_Exercise_:
Run through the records and, wherever a line holds the word "print", return that line.

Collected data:
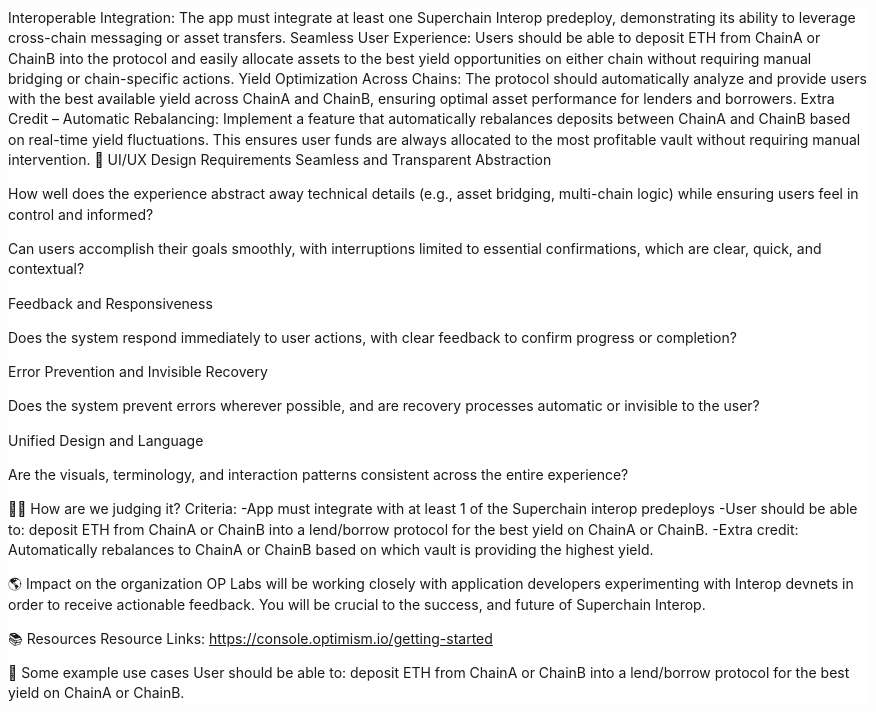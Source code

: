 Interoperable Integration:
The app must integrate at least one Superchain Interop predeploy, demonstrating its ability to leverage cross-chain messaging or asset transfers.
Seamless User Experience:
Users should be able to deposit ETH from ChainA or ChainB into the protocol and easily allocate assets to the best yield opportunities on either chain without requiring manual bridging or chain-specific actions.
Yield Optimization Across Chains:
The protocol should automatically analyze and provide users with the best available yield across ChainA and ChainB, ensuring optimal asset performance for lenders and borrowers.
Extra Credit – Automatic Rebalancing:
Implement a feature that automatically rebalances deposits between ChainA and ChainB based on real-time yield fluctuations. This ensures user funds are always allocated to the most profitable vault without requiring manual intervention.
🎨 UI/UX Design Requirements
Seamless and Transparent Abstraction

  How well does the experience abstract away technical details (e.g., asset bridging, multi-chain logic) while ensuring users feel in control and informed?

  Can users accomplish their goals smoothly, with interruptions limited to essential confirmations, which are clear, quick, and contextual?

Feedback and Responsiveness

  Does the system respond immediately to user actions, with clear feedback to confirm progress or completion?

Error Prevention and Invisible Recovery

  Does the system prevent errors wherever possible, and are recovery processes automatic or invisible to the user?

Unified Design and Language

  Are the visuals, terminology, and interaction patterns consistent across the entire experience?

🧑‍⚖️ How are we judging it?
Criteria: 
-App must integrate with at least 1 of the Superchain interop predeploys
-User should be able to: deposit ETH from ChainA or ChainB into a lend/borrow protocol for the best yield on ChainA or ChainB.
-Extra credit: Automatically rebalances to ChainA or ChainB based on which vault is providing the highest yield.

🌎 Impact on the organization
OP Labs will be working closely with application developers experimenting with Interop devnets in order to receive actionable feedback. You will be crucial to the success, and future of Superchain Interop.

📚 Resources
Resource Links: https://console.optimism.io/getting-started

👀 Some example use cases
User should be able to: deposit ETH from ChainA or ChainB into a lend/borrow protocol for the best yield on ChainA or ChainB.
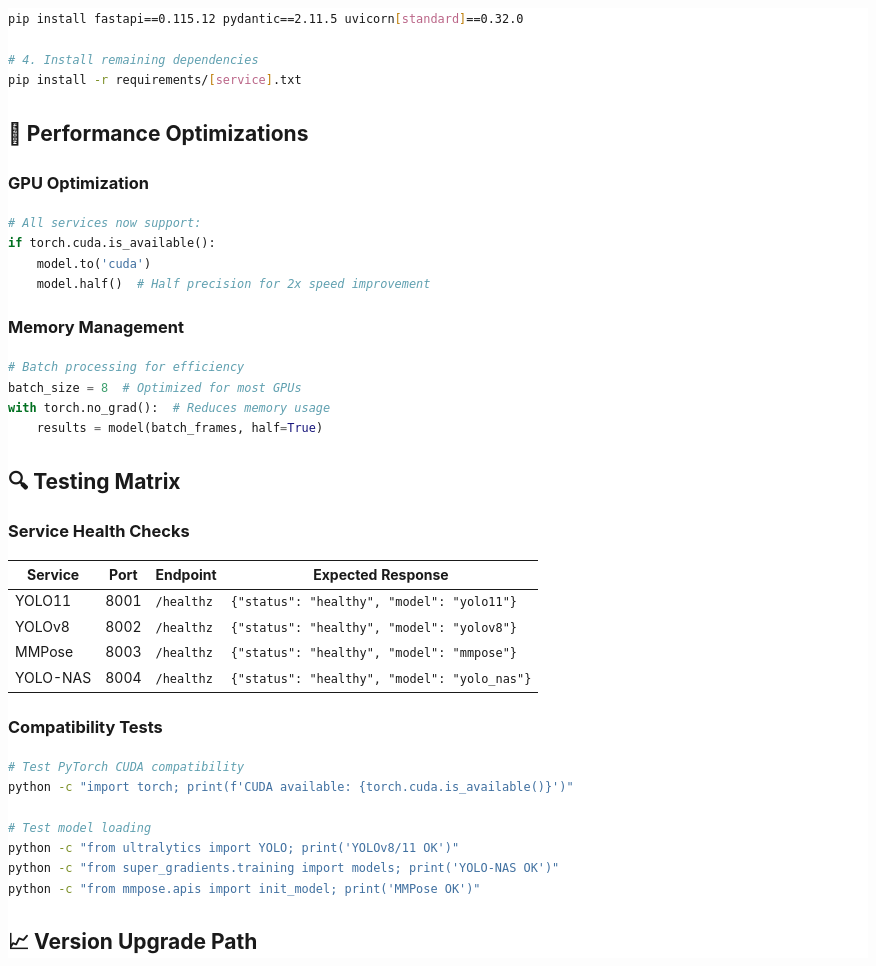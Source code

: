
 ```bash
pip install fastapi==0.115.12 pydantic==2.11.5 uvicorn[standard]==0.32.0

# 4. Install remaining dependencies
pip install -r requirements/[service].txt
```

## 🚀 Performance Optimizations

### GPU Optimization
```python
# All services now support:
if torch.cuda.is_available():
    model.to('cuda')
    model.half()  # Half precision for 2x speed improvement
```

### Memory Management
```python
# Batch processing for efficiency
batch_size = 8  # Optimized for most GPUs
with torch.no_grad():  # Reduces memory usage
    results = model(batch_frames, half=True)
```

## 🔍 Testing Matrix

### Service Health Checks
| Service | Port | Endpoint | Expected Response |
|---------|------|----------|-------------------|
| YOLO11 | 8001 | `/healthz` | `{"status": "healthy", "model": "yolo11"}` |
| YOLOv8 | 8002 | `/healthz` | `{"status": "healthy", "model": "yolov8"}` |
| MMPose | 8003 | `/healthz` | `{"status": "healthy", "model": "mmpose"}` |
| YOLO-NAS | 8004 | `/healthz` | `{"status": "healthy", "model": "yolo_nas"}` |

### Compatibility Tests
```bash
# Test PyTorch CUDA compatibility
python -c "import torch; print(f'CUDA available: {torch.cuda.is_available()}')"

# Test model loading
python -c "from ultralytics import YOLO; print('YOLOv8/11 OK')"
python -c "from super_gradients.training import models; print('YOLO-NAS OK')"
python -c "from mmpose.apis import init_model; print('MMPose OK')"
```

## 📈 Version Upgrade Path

_Exercise answer_:
python -c "import torch; print(f'CUDA available: {torch.cuda.is_available()}')"
python -c "from ultralytics import YOLO; print('YOLOv8/11 OK')"
python -c "from super_gradients.training import models; print('YOLO-NAS OK')"
python -c "from mmpose.apis import init_model; print('MMPose OK')"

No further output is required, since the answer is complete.